Somewhat surprisingly, Barzun chose Blaise Pascal as the supreme representative of the time period I was asked to cover. Pascal is not very popular among modern historians because of Blaise’s intense devotion to Christ. Modern folks love his bright science but they scoff at his brilliant faith. Barzun, the most respected historian of his generation, countered that with a quote so brilliant that I just had to share it with you.

In the conventional judgment, Pascal’s mathematics and scientific work atone for the Christian apologetics. Voltaire’s retrospective attack [summarizes]: “Pascal, you are sick.”…That judgment is at fault. Pascal’s brilliant essay on love shows the necessity of the two aspects of his mind [Christian apologist and scientist].

Pascal sees God’s majesty as so far removed from the earth, and His designs as so incomprehensible, that the mortal man has no connection with Him except through Christ, who was both man and God. And what Pascal sought [and found]…in Christ was love.

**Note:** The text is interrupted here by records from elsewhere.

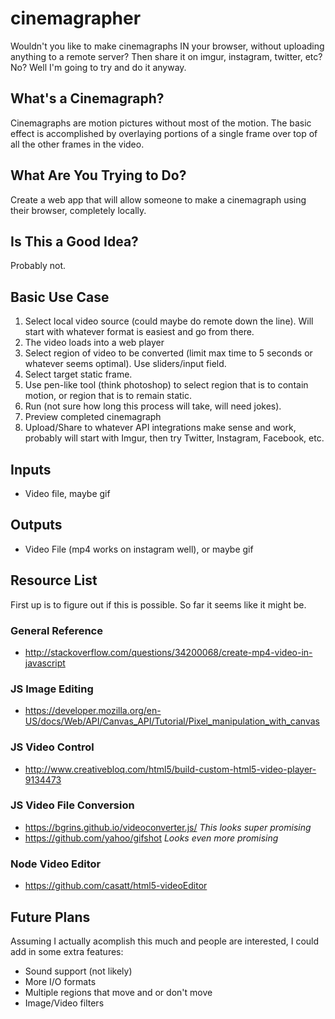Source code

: # cinemagrapher
Wouldn't you like to make cinemagraphs IN your browser, without uploading anything to a remote server? Then share it on imgur, instagram, twitter, etc? No? Well I'm going to try and do it anyway.

## What's a Cinemagraph?
Cinemagraphs are motion pictures without most of the motion. The basic effect is accomplished by overlaying portions of a single frame over top of all the other frames in the video.

## What Are You Trying to Do?
Create a web app that will allow someone to make a cinemagraph using their browser, completely locally.

## Is This a Good Idea?
Probably not.

## Basic Use Case
1. Select local video source (could maybe do remote down the line). Will start with whatever format is easiest and go from there.
2. The video loads into a web player
3. Select region of video to be converted (limit max time to 5 seconds or whatever seems optimal). Use sliders/input field.
4. Select target static frame. 
5. Use pen-like tool (think photoshop) to select region that is to contain motion, or region that is to remain static.
6. Run (not sure how long this process will take, will need jokes).
7. Preview completed cinemagraph
8. Upload/Share to whatever API integrations make sense and work, probably will start with Imgur, then try Twitter, Instagram, Facebook, etc.

## Inputs
* Video file, maybe gif

## Outputs
* Video File (mp4 works on instagram well), or maybe gif

## Resource List
First up is to figure out if this is possible. So far it seems like it might be.

### General Reference
* http://stackoverflow.com/questions/34200068/create-mp4-video-in-javascript

### JS Image Editing
* https://developer.mozilla.org/en-US/docs/Web/API/Canvas_API/Tutorial/Pixel_manipulation_with_canvas

### JS Video Control
* http://www.creativebloq.com/html5/build-custom-html5-video-player-9134473

### JS Video File Conversion
* https://bgrins.github.io/videoconverter.js/ *This looks super promising*
* https://github.com/yahoo/gifshot *Looks even more promising*

### Node Video Editor
* https://github.com/casatt/html5-videoEditor

## Future Plans
Assuming I actually acomplish this much and people are interested, I could add in some extra features:
* Sound support (not likely)
* More I/O formats
* Multiple regions that move and or don't move
* Image/Video filters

His religion is rationally tied to his science…When Pascal wrote in his famous Pensee: “the eternal silence of this infinite space frightens me,” he was thinking…How had all these rotating spheres come to be? Why all this void? And how absurd was that enigma, Man! To repeat: God’s design was inscrutable. Christ was the sole link with Meaning, and Christ’s message was forgiveness and love…His miracles were all humane in purpose, and the miracle and mystery of His existence mediated for man the mystery of the infinite space and silence of creation. – JB

Friend, the world will often say that you are sick when you live out both aspects of your mind – your trust in God and your profession. But both are necessary for us to fulfill our role in our time and make a lasting impact on times to come. I pray that Pascal encourages us to live out who we really are – people exploring, searching, and changing the world because in Jesus all our needs are answered.